Required action: In full and exactly, reproduce the entries below, but omit the pictures.

▼▼▼

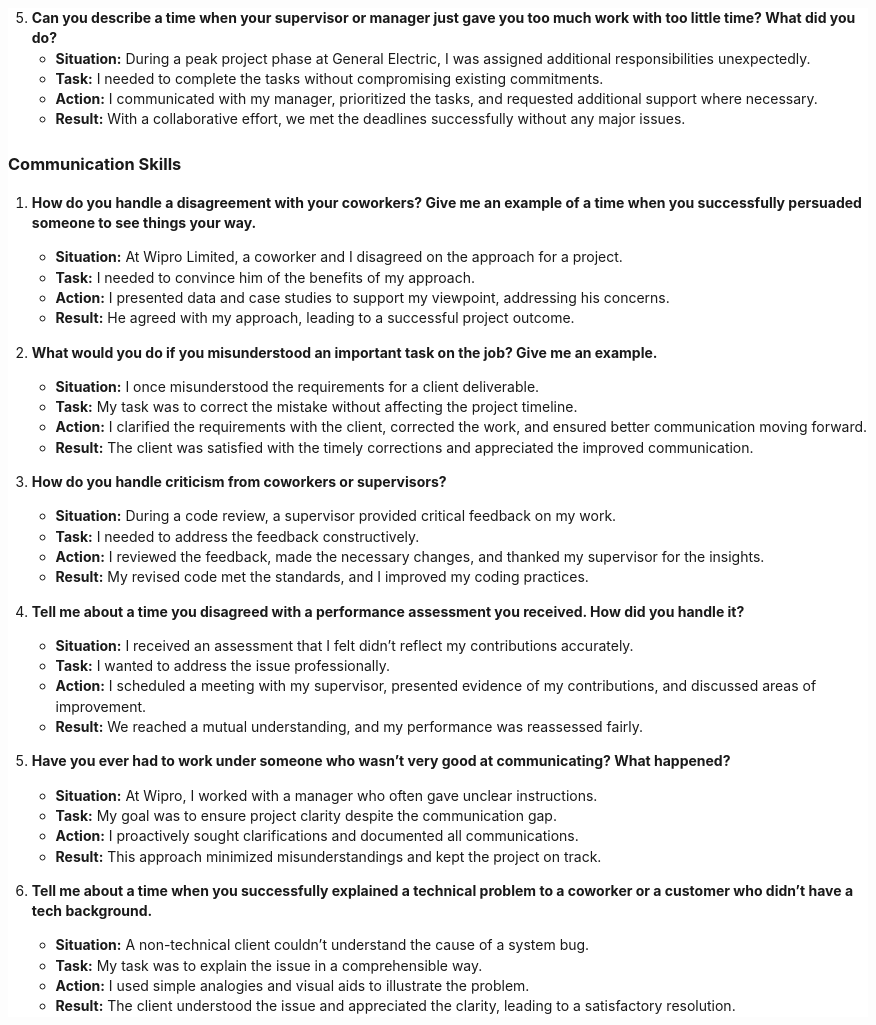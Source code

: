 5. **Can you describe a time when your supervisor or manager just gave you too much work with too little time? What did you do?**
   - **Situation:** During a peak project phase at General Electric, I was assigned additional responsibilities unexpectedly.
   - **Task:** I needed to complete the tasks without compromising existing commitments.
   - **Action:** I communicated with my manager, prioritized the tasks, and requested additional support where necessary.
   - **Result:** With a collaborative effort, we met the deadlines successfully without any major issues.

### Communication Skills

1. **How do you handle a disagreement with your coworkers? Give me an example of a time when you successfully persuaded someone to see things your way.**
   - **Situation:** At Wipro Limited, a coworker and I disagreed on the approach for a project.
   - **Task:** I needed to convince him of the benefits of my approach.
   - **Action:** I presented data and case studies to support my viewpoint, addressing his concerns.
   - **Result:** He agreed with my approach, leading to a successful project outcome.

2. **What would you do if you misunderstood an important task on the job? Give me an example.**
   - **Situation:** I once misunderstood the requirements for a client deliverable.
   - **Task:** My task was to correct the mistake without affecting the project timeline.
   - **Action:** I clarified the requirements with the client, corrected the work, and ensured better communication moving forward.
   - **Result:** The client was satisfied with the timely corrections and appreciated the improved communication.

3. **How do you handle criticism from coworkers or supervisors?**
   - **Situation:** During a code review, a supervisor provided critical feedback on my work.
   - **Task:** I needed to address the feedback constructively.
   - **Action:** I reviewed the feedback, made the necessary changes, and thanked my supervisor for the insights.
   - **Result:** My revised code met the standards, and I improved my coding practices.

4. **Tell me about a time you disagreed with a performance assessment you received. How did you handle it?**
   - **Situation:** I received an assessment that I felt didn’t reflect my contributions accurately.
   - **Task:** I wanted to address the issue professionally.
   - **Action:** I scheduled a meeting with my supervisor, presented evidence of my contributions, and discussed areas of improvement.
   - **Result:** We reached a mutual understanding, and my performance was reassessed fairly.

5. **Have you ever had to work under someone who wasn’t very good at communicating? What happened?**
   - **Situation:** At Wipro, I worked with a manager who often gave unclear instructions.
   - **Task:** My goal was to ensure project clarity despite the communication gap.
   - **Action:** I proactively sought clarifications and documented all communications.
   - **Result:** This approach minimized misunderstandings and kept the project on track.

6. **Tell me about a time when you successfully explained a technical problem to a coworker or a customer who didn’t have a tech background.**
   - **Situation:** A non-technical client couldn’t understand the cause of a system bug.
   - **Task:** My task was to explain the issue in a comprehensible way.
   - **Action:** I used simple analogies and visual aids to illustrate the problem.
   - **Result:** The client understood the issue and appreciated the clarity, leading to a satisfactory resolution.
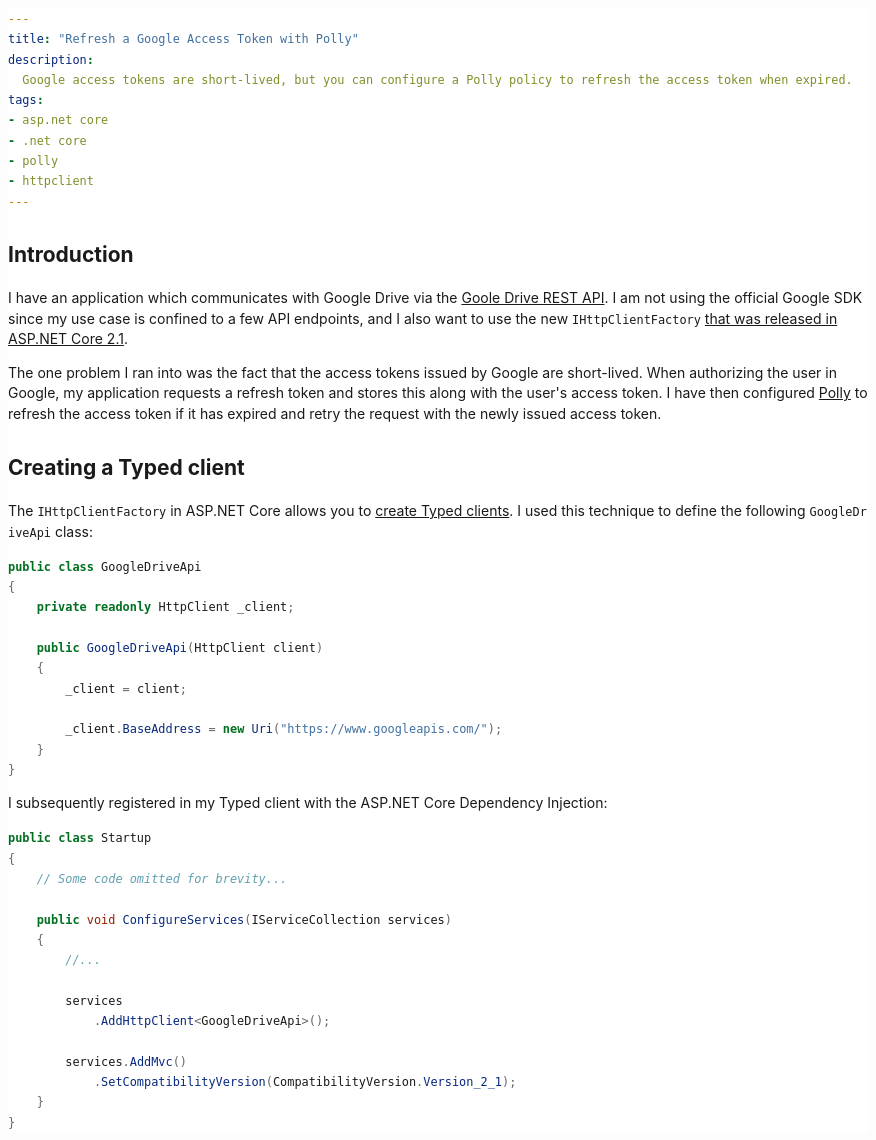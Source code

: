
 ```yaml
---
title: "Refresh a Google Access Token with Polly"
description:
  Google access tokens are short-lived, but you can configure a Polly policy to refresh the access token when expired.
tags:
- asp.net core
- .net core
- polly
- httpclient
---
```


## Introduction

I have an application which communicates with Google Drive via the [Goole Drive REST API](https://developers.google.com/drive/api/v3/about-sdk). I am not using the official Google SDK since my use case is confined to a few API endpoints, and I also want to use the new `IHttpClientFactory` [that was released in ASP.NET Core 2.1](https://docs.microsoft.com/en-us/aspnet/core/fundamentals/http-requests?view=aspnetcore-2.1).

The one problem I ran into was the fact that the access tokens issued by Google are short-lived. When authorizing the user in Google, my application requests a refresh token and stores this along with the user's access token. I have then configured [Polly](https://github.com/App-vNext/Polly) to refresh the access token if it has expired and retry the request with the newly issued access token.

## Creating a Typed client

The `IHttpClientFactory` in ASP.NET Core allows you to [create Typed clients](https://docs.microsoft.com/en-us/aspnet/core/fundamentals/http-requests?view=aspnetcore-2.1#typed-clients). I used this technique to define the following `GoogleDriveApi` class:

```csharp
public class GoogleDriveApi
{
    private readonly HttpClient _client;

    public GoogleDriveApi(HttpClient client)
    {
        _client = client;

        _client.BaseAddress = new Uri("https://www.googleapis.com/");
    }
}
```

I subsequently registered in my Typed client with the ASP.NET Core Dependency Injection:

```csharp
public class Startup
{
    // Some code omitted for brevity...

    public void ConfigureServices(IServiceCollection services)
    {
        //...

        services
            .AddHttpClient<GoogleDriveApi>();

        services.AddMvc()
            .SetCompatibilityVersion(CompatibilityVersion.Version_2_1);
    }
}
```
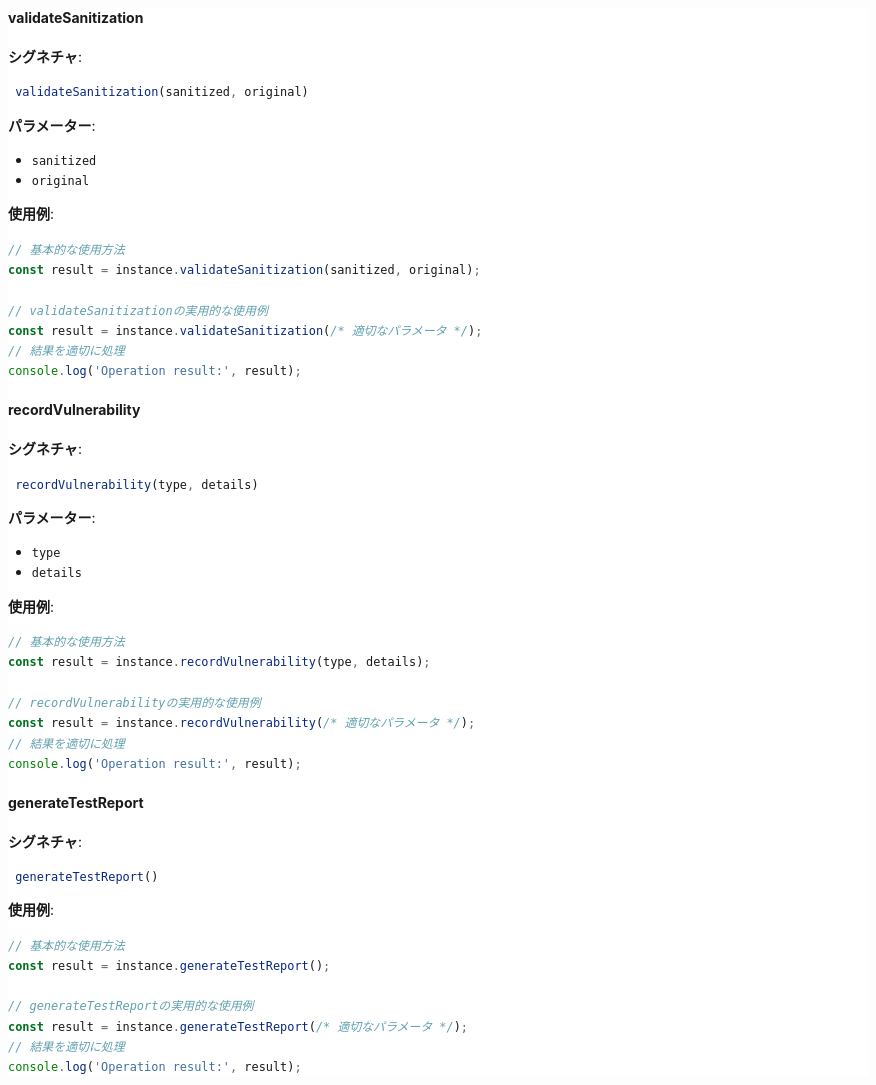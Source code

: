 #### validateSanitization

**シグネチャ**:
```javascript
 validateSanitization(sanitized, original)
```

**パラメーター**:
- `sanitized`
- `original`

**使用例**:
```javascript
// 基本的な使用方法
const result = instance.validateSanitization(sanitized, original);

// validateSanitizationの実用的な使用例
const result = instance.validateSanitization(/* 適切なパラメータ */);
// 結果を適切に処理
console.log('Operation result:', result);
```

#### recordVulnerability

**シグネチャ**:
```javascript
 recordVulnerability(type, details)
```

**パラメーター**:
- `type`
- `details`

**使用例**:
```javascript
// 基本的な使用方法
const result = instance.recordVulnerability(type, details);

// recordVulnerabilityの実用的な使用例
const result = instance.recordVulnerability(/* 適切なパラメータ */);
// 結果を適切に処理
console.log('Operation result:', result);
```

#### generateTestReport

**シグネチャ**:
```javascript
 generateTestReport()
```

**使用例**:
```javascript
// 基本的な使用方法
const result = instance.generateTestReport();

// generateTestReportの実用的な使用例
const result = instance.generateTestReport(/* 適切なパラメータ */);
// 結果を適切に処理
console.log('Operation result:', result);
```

▲▲▲

Result:
Source code

: 5. **Can you describe a time when your supervisor or manager just gave you too much work with too little time? What did you do?**
   - **Situation:** During a peak project phase at General Electric, I was assigned additional responsibilities unexpectedly.
   - **Task:** I needed to complete the tasks without compromising existing commitments.
   - **Action:** I communicated with my manager, prioritized the tasks, and requested additional support where necessary.
   - **Result:** With a collaborative effort, we met the deadlines successfully without any major issues.

### Communication Skills

1. **How do you handle a disagreement with your coworkers? Give me an example of a time when you successfully persuaded someone to see things your way.**
   - **Situation:** At Wipro Limited, a coworker and I disagreed on the approach for a project.
   - **Task:** I needed to convince him of the benefits of my approach.
   - **Action:** I presented data and case studies to support my viewpoint, addressing his concerns.
   - **Result:** He agreed with my approach, leading to a successful project outcome.

2. **What would you do if you misunderstood an important task on the job? Give me an example.**
   - **Situation:** I once misunderstood the requirements for a client deliverable.
   - **Task:** My task was to correct the mistake without affecting the project timeline.
   - **Action:** I clarified the requirements with the client, corrected the work, and ensured better communication moving forward.
   - **Result:** The client was satisfied with the timely corrections and appreciated the improved communication.

3. **How do you handle criticism from coworkers or supervisors?**
   - **Situation:** During a code review, a supervisor provided critical feedback on my work.
   - **Task:** I needed to address the feedback constructively.
   - **Action:** I reviewed the feedback, made the necessary changes, and thanked my supervisor for the insights.
   - **Result:** My revised code met the standards, and I improved my coding practices.

4. **Tell me about a time you disagreed with a performance assessment you received. How did you handle it?**
   - **Situation:** I received an assessment that I felt didn’t reflect my contributions accurately.
   - **Task:** I wanted to address the issue professionally.
   - **Action:** I scheduled a meeting with my supervisor, presented evidence of my contributions, and discussed areas of improvement.
   - **Result:** We reached a mutual understanding, and my performance was reassessed fairly.

5. **Have you ever had to work under someone who wasn’t very good at communicating? What happened?**
   - **Situation:** At Wipro, I worked with a manager who often gave unclear instructions.
   - **Task:** My goal was to ensure project clarity despite the communication gap.
   - **Action:** I proactively sought clarifications and documented all communications.
   - **Result:** This approach minimized misunderstandings and kept the project on track.

6. **Tell me about a time when you successfully explained a technical problem to a coworker or a customer who didn’t have a tech background.**
   - **Situation:** A non-technical client couldn’t understand the cause of a system bug.
   - **Task:** My task was to explain the issue in a comprehensible way.
   - **Action:** I used simple analogies and visual aids to illustrate the problem.
   - **Result:** The client understood the issue and appreciated the clarity, leading to a satisfactory resolution.
Source code

:
 ```yaml
---
title: "Refresh a Google Access Token with Polly"
description:
  Google access tokens are short-lived, but you can configure a Polly policy to refresh the access token when expired.
tags:
- asp.net core
- .net core
- polly
- httpclient
---
```


## Introduction

I have an application which communicates with Google Drive via the [Goole Drive REST API](https://developers.google.com/drive/api/v3/about-sdk). I am not using the official Google SDK since my use case is confined to a few API endpoints, and I also want to use the new `IHttpClientFactory` [that was released in ASP.NET Core 2.1](https://docs.microsoft.com/en-us/aspnet/core/fundamentals/http-requests?view=aspnetcore-2.1).

The one problem I ran into was the fact that the access tokens issued by Google are short-lived. When authorizing the user in Google, my application requests a refresh token and stores this along with the user's access token. I have then configured [Polly](https://github.com/App-vNext/Polly) to refresh the access token if it has expired and retry the request with the newly issued access token.

## Creating a Typed client

The `IHttpClientFactory` in ASP.NET Core allows you to [create Typed clients](https://docs.microsoft.com/en-us/aspnet/core/fundamentals/http-requests?view=aspnetcore-2.1#typed-clients). I used this technique to define the following `GoogleDriveApi` class:

```csharp
public class GoogleDriveApi
{
    private readonly HttpClient _client;

    public GoogleDriveApi(HttpClient client)
    {
        _client = client;

        _client.BaseAddress = new Uri("https://www.googleapis.com/");
    }
}
```

I subsequently registered in my Typed client with the ASP.NET Core Dependency Injection:

```csharp
public class Startup
{
    // Some code omitted for brevity...

    public void ConfigureServices(IServiceCollection services)
    {
        //...

        services
            .AddHttpClient<GoogleDriveApi>();

        services.AddMvc()
            .SetCompatibilityVersion(CompatibilityVersion.Version_2_1);
    }
}
```
Source code

: #### validateSanitization

**シグネチャ**:
```javascript
 validateSanitization(sanitized, original)
```

**パラメーター**:
- `sanitized`
- `original`

**使用例**:
```javascript
// 基本的な使用方法
const result = instance.validateSanitization(sanitized, original);

// validateSanitizationの実用的な使用例
const result = instance.validateSanitization(/* 適切なパラメータ */);
// 結果を適切に処理
console.log('Operation result:', result);
```

#### recordVulnerability

**シグネチャ**:
```javascript
 recordVulnerability(type, details)
```

**パラメーター**:
- `type`
- `details`

**使用例**:
```javascript
// 基本的な使用方法
const result = instance.recordVulnerability(type, details);

// recordVulnerabilityの実用的な使用例
const result = instance.recordVulnerability(/* 適切なパラメータ */);
// 結果を適切に処理
console.log('Operation result:', result);
```

#### generateTestReport

**シグネチャ**:
```javascript
 generateTestReport()
```

**使用例**:
```javascript
// 基本的な使用方法
const result = instance.generateTestReport();

// generateTestReportの実用的な使用例
const result = instance.generateTestReport(/* 適切なパラメータ */);
// 結果を適切に処理
console.log('Operation result:', result);
```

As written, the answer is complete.